BoE’s working group backs SONIA as alternative to scandal-plagued LIBOR
The working group’s recommendation will be subject to a broad market consultation scheduled for the middle of this year.
The Bank of England has earlier today announced that the Working Group on Sterling Risk-Free Reference, a group the Bank set up in 2015 to assist it in developing sterling RFRs, had picked the Sterling Overnight Index Average (SONIA) as its preferred near risk-free interest rate benchmark for use in sterling derivatives and relevant financial contracts.

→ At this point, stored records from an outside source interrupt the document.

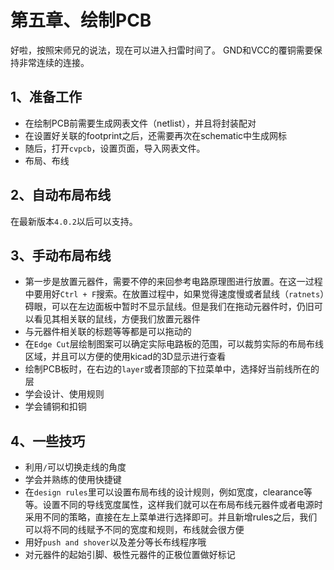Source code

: # 第五章、绘制PCB

好啦，按照宋师兄的说法，现在可以进入扫雷时间了。
GND和VCC的覆铜需要保持非常连续的连接。

## 1、准备工作

  - 在绘制PCB前需要生成网表文件（netlist），并且将封装配对
  - 在设置好关联的footprint之后，还需要再次在schematic中生成网标
  - 随后，打开`cvpcb`，设置页面，导入网表文件。
  - 布局、布线

## 2、自动布局布线

在最新版本`4.0.2`以后可以支持。

## 3、手动布局布线

  - 第一步是放置元器件，需要不停的来回参考电路原理图进行放置。在这一过程中要用好`Ctrl + F`搜索。在放置过程中，如果觉得速度慢或者鼠线（`ratnets`）碍眼，可以在左边面板中暂时不显示鼠线。但是我们在拖动元器件时，仍旧可以看见其相关联的鼠线，方便我们放置元器件
  - 与元器件相关联的标题等等都是可以拖动的
  - 在`Edge Cut`层绘制图案可以确定实际电路板的范围，可以裁剪实际的布局布线区域，并且可以方便的使用kicad的3D显示进行查看
  - 绘制PCB板时，在右边的`layer`或者顶部的下拉菜单中，选择好当前线所在的层
  - 学会设计、使用规则
  - 学会铺铜和扣铜

## 4、一些技巧

  - 利用`/`可以切换走线的角度
  - 学会并熟练的使用快捷键
  - 在`design rules`里可以设置布局布线的设计规则，例如宽度，clearance等等。设置不同的导线宽度属性，这样我们就可以在布局布线元器件或者电源时采用不同的策略，直接在左上菜单进行选择即可。并且新增rules之后，我们可以将不同的线赋予不同的宽度和规则，布线就会很方便
  - 用好`push and shover`以及差分等长布线程序哦
  - 对元器件的起始引脚、极性元器件的正极位置做好标记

The working group is market-led, comprising major sterling swap dealers, with its vote interpreted by the Bank of England as expression of market support for SONIA. The Bank will now seek to promote SONIA’s use as an alternative to sterling LIBOR, which has been hit by a multitude of scandals over the past few years. In the UK, the Financial Conduct Authority is overseeing the reform of Libor (including sterling Libor), whereas the Bank of England is overseeing the development of sterling RFRs.
Chris Salmon, Bank of England Executive Director for Markets, said: “Work must now begin on planning for the widespread adoption of SONIA, in consultation with a broader set of market participants. This will lead to more effective interest rate hedging markets for end-users, while minimising opportunities for misconduct.”

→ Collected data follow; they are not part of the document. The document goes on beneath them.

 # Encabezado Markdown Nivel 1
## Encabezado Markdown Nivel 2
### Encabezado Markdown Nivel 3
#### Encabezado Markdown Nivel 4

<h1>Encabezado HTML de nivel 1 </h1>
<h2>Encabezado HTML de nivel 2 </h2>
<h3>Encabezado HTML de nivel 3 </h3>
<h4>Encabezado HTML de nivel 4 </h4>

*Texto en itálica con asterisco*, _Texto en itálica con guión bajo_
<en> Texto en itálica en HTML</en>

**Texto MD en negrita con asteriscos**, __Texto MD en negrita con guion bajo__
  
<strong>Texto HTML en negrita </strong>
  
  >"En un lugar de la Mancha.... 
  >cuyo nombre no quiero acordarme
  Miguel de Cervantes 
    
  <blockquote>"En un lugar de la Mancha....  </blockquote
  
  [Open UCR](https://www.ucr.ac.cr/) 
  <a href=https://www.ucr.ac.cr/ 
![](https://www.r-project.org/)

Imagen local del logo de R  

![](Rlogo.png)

“I am very grateful for the efforts of the Working Group in taking the first step on the path towards the adoption of a sterling risk-free rate as an alternative to Libor”, he added.
The announcement by the Bank of England follows media reports about its alleged involvement in LIBOR rigging. According to a recording obtained by BBC, the Bank and the UK government applied pressure on UK banks to push Libor rates lower. In the recording, senior Barclays manager Mark Dearlove tells Libor submitter Peter Johnson:
“The bottom line is you’re going to absolutely hate this… but we’ve had some very serious pressure from the UK government and the Bank of England about pushing our Libors lower.”
Following the publication of the recording, there have been calls to further investigate the Libor scandal. On April 16, 2017, John McDonnell MP, Labour’s Shadow Chancellor, wrote to the Chancellor, Philip Hammond MP, to urge the opening of a public inquiry into the scandal of Libor interest-rate rigging.
John McDonnell noted that the rigging of Libor had been known to regulators and Bank of England staff at least as far back as August 2005. He stressed that as small businesses and public bodies are dependent on loans and more complex financial products linked to the value of Libor, the manipulation of the interest rate could have cost the public billions.